[Dataset entries]
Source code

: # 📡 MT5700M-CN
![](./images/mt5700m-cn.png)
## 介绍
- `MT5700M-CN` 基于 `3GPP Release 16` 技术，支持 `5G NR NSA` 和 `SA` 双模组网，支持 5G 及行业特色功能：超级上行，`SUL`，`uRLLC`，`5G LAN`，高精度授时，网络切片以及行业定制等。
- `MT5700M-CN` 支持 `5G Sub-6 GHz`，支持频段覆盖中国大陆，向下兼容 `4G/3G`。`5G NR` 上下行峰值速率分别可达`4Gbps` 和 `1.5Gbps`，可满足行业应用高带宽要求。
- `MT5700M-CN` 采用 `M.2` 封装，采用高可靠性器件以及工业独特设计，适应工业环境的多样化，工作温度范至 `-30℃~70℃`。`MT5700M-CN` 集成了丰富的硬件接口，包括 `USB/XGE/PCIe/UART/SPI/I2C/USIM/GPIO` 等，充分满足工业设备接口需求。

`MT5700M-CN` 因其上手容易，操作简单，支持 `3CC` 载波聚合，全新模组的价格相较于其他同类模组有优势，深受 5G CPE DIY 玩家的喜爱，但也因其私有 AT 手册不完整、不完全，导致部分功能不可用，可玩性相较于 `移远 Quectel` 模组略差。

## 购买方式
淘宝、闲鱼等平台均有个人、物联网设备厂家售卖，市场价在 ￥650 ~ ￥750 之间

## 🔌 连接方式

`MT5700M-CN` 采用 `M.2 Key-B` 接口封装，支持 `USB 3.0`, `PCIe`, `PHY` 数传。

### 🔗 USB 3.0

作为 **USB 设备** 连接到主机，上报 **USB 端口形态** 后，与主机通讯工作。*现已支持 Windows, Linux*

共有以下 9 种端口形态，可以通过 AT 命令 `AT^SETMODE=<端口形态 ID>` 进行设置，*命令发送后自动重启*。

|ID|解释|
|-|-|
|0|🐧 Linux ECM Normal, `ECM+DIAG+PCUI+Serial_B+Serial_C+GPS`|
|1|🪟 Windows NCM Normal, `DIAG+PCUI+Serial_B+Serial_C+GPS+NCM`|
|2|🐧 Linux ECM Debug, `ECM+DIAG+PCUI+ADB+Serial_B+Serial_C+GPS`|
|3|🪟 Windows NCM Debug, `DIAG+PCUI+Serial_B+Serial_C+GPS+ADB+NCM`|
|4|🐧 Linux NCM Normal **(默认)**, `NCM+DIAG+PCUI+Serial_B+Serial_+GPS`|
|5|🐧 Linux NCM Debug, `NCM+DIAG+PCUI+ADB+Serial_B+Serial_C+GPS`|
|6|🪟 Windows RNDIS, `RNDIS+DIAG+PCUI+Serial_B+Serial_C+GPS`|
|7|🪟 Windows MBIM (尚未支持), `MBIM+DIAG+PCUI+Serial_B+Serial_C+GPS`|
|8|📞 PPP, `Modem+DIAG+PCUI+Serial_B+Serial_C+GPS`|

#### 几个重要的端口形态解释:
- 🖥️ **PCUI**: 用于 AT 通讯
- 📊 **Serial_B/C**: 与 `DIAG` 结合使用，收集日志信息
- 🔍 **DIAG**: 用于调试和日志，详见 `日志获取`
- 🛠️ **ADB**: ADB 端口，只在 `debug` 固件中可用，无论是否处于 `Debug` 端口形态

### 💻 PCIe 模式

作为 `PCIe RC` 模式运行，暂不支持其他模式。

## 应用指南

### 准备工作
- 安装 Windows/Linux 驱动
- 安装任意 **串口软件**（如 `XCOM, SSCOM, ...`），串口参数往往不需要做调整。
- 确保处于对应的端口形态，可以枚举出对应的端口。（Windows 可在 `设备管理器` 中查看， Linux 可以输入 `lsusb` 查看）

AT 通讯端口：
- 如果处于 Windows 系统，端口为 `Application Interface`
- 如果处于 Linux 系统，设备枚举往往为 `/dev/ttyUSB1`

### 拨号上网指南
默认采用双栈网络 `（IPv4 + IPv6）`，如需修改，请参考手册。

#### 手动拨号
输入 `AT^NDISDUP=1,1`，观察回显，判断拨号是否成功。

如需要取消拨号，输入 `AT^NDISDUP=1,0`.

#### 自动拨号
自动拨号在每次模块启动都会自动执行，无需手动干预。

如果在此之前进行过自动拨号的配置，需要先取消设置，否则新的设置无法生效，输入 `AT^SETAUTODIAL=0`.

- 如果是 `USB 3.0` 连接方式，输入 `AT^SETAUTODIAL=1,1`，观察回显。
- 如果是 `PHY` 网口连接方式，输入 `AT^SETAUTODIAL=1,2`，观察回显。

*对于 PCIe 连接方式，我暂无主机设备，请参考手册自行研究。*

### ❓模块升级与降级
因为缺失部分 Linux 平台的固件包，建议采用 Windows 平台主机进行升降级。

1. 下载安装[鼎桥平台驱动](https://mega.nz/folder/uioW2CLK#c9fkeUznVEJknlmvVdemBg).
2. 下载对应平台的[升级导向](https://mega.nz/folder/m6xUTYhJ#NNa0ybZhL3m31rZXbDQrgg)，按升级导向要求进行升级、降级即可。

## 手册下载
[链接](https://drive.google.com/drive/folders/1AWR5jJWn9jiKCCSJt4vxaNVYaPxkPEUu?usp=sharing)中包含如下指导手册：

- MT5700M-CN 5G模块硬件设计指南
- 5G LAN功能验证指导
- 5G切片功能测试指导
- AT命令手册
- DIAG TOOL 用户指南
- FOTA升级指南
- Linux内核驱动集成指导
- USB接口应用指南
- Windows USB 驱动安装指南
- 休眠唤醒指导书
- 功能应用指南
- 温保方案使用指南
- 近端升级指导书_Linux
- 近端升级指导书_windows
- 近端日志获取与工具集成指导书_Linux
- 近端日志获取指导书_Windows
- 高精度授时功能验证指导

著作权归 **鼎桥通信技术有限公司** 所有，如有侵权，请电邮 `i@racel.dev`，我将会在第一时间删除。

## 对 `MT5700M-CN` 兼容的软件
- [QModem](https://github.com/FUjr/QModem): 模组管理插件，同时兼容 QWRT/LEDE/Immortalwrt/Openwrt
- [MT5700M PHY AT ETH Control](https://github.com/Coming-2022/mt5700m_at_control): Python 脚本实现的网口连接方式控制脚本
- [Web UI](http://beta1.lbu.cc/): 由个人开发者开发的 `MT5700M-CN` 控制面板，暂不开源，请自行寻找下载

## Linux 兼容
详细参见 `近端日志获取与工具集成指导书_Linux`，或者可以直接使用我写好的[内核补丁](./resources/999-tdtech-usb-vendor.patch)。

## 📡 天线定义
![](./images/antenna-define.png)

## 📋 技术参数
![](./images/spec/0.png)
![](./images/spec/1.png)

> [EXERCISE GOAL]
Copy out the lines above with "mega" in them.

> [ANSWER FOR THIS EXERCISE]
1. 下载安装[鼎桥平台驱动](https://mega.nz/folder/uioW2CLK#c9fkeUznVEJknlmvVdemBg).
2. 下载对应平台的[升级导向](https://mega.nz/folder/m6xUTYhJ#NNa0ybZhL3m31rZXbDQrgg)，按升级导向要求进行升级、降级即可。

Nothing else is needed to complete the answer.